Top of Material for this task

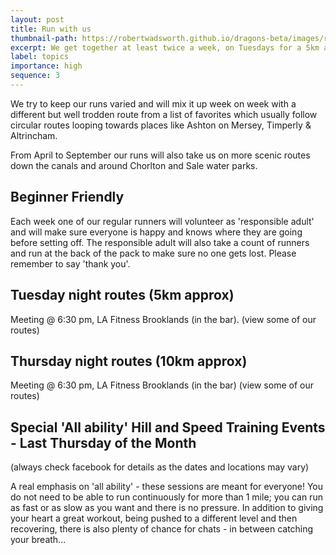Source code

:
 ```yaml
---
layout: post
title: Run with us
thumbnail-path: https://robertwadsworth.github.io/dragons-beta/images/runnerEight.jpg
excerpt: We get together at least twice a week, on Tuesdays for a 5km and Thursdays for a 10km.
label: topics
importance: high
sequence: 3
---
```


We try to keep our runs varied and will mix it up week on week with a different but well trodden route from a list of favorites which usually follow circular routes looping towards places like Ashton on Mersey, Timperly & Altrincham.

From April to September our runs will also take us on more scenic routes down the canals and around Chorlton and Sale water parks. 

## Beginner Friendly

Each week one of our regular runners will volunteer as 'responsible adult' and will make sure everyone is happy and knows where they are going before setting off. The responsible adult will also take a count of runners and run at the back of the pack to make sure no one gets lost. Please remember to say 'thank you'.

## Tuesday night routes (5km approx)
Meeting @ 6:30 pm, LA Fitness Brooklands (in the bar). 
(view some of our routes)

## Thursday night routes (10km approx)
Meeting @ 6:30 pm, LA Fitness Brooklands (in the bar)
(view some of our routes)

## Special 'All ability' Hill and Speed Training Events - Last Thursday of the Month
(always check facebook for details as the dates and locations may vary)

A real emphasis on 'all ability' - these sessions are meant for everyone!  You do not need to be able to run continuously for more than 1 mile; you can run as fast or as slow as you want and there is no pressure.  In addition to giving your heart a great workout, being pushed to a different level and then recovering, there is also plenty of chance for chats - in between catching your breath...
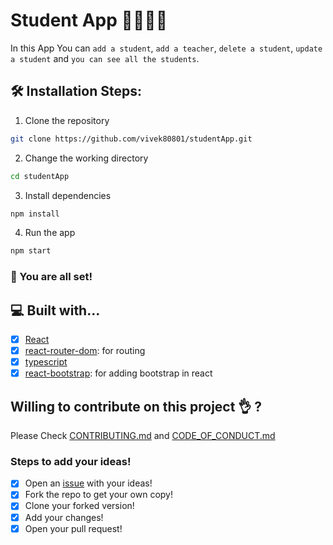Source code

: # Student App 👩‍🎓👨‍🎓
In this App You can `add a student`, `add a teacher`, `delete a student`, `update a student` and `you can see all the students`.

## 🛠️ Installation Steps:

1. Clone the repository

```bash
git clone https://github.com/vivek80801/studentApp.git
```

2. Change the working directory

```bash
cd studentApp
```

3. Install dependencies

```bash
npm install
```

4. Run the app

```bash
npm start
```

### 🌟 You are all set!

## 💻 Built with...

- [x] [React](https://reactjs.org/)
- [x] [react-router-dom](https://reactrouter.com/web/guides/quick-start): for routing
- [x] [typescript](https://www.typescriptlang.org/)
- [x] [react-bootstrap](https://react-bootstrap.github.io/): for adding bootstrap in react

## Willing to contribute on this project 👌 ?

Please Check [CONTRIBUTING.md](https://github.com/vivek80801/studentApp/blob/master/CONTRIBUTING.md) and [CODE_OF_CONDUCT.md](https://github.com/vivek80801/studentApp/blob/master/CODE_OF_CONDUCT.md)

### Steps to add your ideas!
- [x] Open an [issue](https://github.com/vivek80801/studentApp/issues) with your ideas!
- [x] Fork the repo to get your own copy!
- [x] Clone your forked version!
- [x] Add your changes!
- [x] Open your pull request!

Bottom of Material for this task

What you need to do:
Pictures do not belong in the copy. Repeat only the lines from the top of the records through the line containing "## Beginner Friendly".

Exercise response:
Source code

:
 ```yaml
---
layout: post
title: Run with us
thumbnail-path: https://robertwadsworth.github.io/dragons-beta/images/runnerEight.jpg
excerpt: We get together at least twice a week, on Tuesdays for a 5km and Thursdays for a 10km.
label: topics
importance: high
sequence: 3
---
```


We try to keep our runs varied and will mix it up week on week with a different but well trodden route from a list of favorites which usually follow circular routes looping towards places like Ashton on Mersey, Timperly & Altrincham.

From April to September our runs will also take us on more scenic routes down the canals and around Chorlton and Sale water parks. 

## Beginner Friendly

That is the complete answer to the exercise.